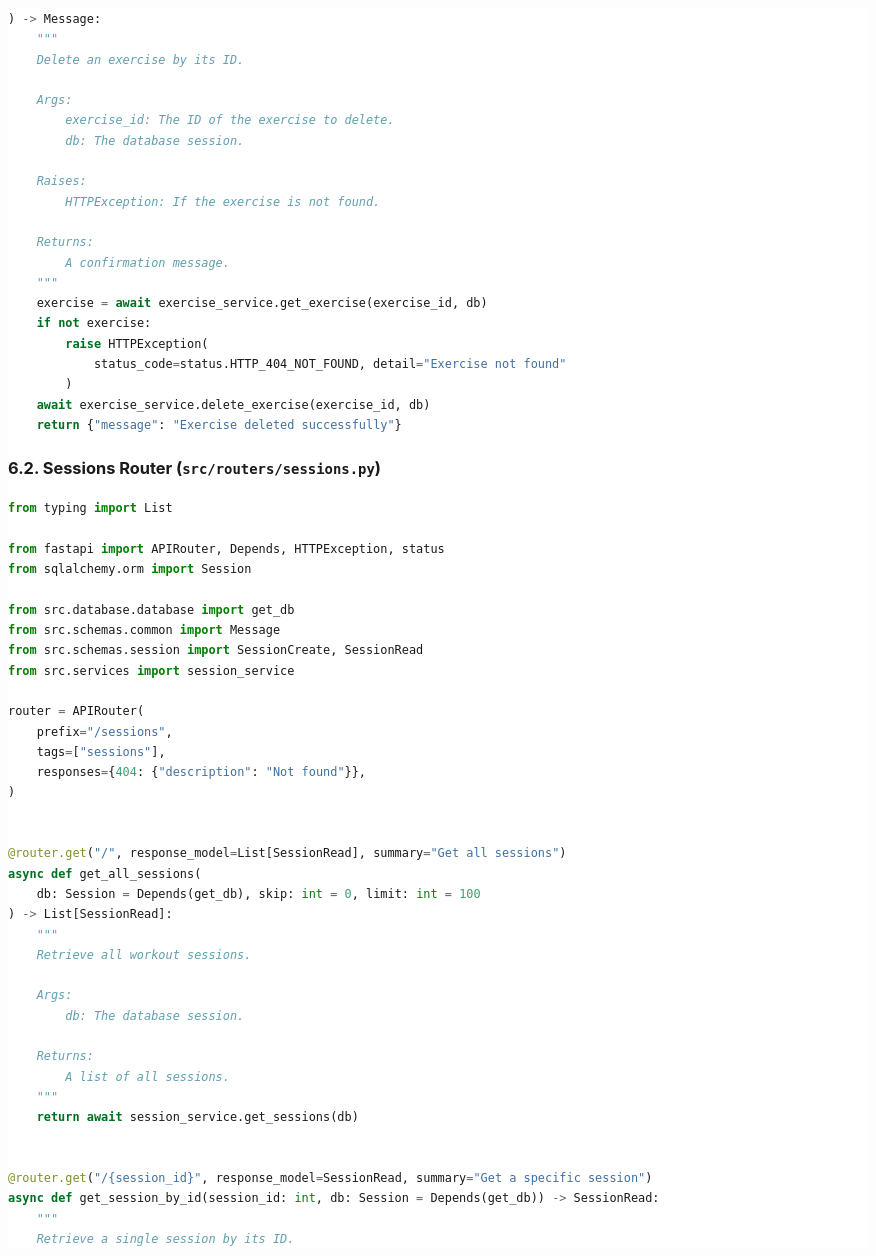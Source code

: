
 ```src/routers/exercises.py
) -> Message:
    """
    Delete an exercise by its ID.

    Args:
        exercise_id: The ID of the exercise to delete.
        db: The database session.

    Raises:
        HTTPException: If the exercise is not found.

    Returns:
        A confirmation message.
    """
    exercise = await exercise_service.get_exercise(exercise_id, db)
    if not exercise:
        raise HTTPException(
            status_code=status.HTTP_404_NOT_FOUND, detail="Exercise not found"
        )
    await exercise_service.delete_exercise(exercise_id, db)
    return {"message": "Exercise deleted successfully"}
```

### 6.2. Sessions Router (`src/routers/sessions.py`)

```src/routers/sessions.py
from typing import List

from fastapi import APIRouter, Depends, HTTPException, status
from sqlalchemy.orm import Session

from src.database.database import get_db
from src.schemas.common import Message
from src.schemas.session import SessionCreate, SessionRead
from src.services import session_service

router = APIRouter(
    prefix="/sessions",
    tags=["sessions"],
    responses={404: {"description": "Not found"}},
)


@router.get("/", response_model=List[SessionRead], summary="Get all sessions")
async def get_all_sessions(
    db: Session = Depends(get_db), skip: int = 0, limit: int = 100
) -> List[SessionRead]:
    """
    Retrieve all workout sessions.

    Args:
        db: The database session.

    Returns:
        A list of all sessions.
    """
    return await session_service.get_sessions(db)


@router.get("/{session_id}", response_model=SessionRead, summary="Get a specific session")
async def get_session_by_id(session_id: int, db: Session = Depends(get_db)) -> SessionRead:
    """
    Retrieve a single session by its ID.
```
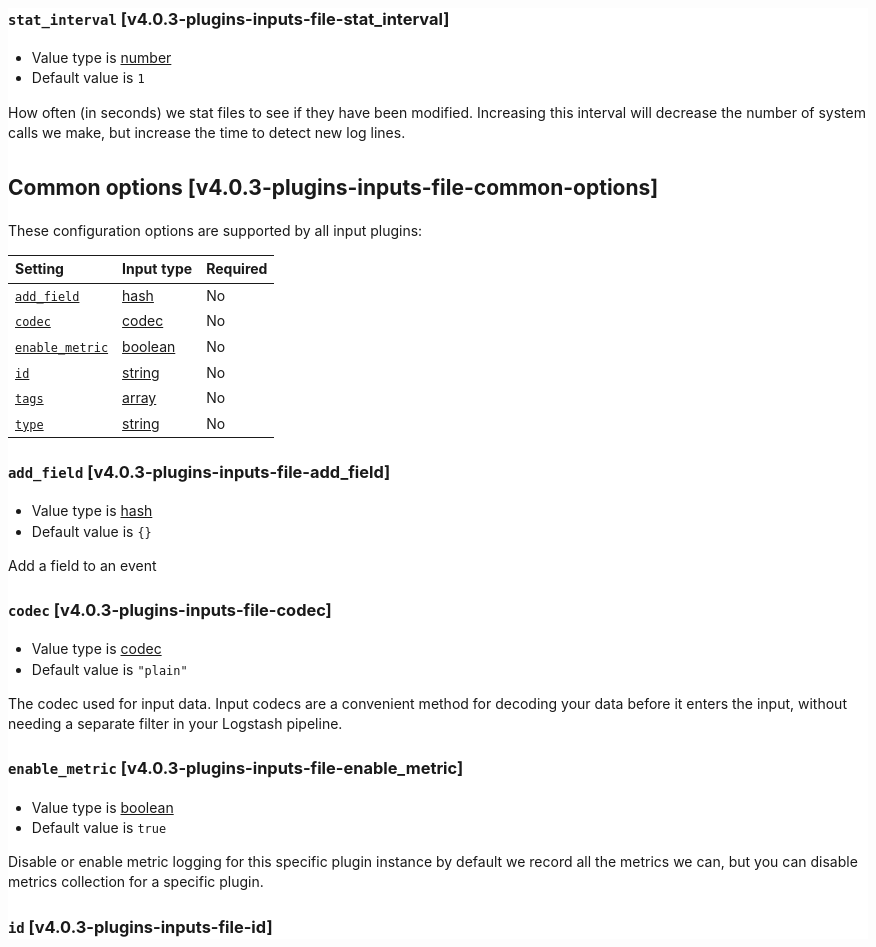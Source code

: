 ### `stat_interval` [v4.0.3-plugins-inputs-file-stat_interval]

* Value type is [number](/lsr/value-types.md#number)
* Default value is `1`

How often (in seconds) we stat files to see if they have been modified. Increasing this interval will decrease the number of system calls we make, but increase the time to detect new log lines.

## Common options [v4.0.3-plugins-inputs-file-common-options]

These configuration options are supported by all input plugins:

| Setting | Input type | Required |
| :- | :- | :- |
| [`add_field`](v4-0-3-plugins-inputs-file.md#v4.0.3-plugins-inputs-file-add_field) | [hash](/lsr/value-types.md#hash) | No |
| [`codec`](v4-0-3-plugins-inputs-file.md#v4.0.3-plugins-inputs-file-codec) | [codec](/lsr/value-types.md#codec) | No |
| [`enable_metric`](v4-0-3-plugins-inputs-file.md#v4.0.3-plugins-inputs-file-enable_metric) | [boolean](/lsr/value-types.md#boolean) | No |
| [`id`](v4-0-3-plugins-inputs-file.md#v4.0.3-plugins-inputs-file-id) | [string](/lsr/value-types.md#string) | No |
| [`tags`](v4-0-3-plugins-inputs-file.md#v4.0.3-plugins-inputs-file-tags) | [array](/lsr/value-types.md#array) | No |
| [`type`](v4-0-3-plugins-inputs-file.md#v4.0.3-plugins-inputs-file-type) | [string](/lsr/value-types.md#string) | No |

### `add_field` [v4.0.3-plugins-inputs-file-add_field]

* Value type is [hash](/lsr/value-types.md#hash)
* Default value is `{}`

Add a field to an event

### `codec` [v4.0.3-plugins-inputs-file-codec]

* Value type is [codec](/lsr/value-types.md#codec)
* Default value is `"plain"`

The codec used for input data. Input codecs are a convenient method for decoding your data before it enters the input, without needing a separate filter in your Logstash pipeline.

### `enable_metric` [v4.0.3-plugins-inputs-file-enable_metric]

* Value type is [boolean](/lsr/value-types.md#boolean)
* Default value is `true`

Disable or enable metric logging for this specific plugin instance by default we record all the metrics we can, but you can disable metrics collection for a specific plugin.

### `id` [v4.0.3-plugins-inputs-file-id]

____________________

Return every record exactly, without the pictures.

> Response
Source code

:
 ```src/routers/exercises.py
) -> Message:
    """
    Delete an exercise by its ID.

    Args:
        exercise_id: The ID of the exercise to delete.
        db: The database session.

    Raises:
        HTTPException: If the exercise is not found.

    Returns:
        A confirmation message.
    """
    exercise = await exercise_service.get_exercise(exercise_id, db)
    if not exercise:
        raise HTTPException(
            status_code=status.HTTP_404_NOT_FOUND, detail="Exercise not found"
        )
    await exercise_service.delete_exercise(exercise_id, db)
    return {"message": "Exercise deleted successfully"}
```

### 6.2. Sessions Router (`src/routers/sessions.py`)

```src/routers/sessions.py
from typing import List

from fastapi import APIRouter, Depends, HTTPException, status
from sqlalchemy.orm import Session

from src.database.database import get_db
from src.schemas.common import Message
from src.schemas.session import SessionCreate, SessionRead
from src.services import session_service

router = APIRouter(
    prefix="/sessions",
    tags=["sessions"],
    responses={404: {"description": "Not found"}},
)


@router.get("/", response_model=List[SessionRead], summary="Get all sessions")
async def get_all_sessions(
    db: Session = Depends(get_db), skip: int = 0, limit: int = 100
) -> List[SessionRead]:
    """
    Retrieve all workout sessions.

    Args:
        db: The database session.

    Returns:
        A list of all sessions.
    """
    return await session_service.get_sessions(db)


@router.get("/{session_id}", response_model=SessionRead, summary="Get a specific session")
async def get_session_by_id(session_id: int, db: Session = Depends(get_db)) -> SessionRead:
    """
    Retrieve a single session by its ID.
```
Source code

: ### `stat_interval` [v4.0.3-plugins-inputs-file-stat_interval]

* Value type is [number](/lsr/value-types.md#number)
* Default value is `1`

How often (in seconds) we stat files to see if they have been modified. Increasing this interval will decrease the number of system calls we make, but increase the time to detect new log lines.

## Common options [v4.0.3-plugins-inputs-file-common-options]

These configuration options are supported by all input plugins:

| Setting | Input type | Required |
| :- | :- | :- |
| [`add_field`](v4-0-3-plugins-inputs-file.md#v4.0.3-plugins-inputs-file-add_field) | [hash](/lsr/value-types.md#hash) | No |
| [`codec`](v4-0-3-plugins-inputs-file.md#v4.0.3-plugins-inputs-file-codec) | [codec](/lsr/value-types.md#codec) | No |
| [`enable_metric`](v4-0-3-plugins-inputs-file.md#v4.0.3-plugins-inputs-file-enable_metric) | [boolean](/lsr/value-types.md#boolean) | No |
| [`id`](v4-0-3-plugins-inputs-file.md#v4.0.3-plugins-inputs-file-id) | [string](/lsr/value-types.md#string) | No |
| [`tags`](v4-0-3-plugins-inputs-file.md#v4.0.3-plugins-inputs-file-tags) | [array](/lsr/value-types.md#array) | No |
| [`type`](v4-0-3-plugins-inputs-file.md#v4.0.3-plugins-inputs-file-type) | [string](/lsr/value-types.md#string) | No |

### `add_field` [v4.0.3-plugins-inputs-file-add_field]

* Value type is [hash](/lsr/value-types.md#hash)
* Default value is `{}`

Add a field to an event

### `codec` [v4.0.3-plugins-inputs-file-codec]

* Value type is [codec](/lsr/value-types.md#codec)
* Default value is `"plain"`

The codec used for input data. Input codecs are a convenient method for decoding your data before it enters the input, without needing a separate filter in your Logstash pipeline.

### `enable_metric` [v4.0.3-plugins-inputs-file-enable_metric]

* Value type is [boolean](/lsr/value-types.md#boolean)
* Default value is `true`

Disable or enable metric logging for this specific plugin instance by default we record all the metrics we can, but you can disable metrics collection for a specific plugin.

### `id` [v4.0.3-plugins-inputs-file-id]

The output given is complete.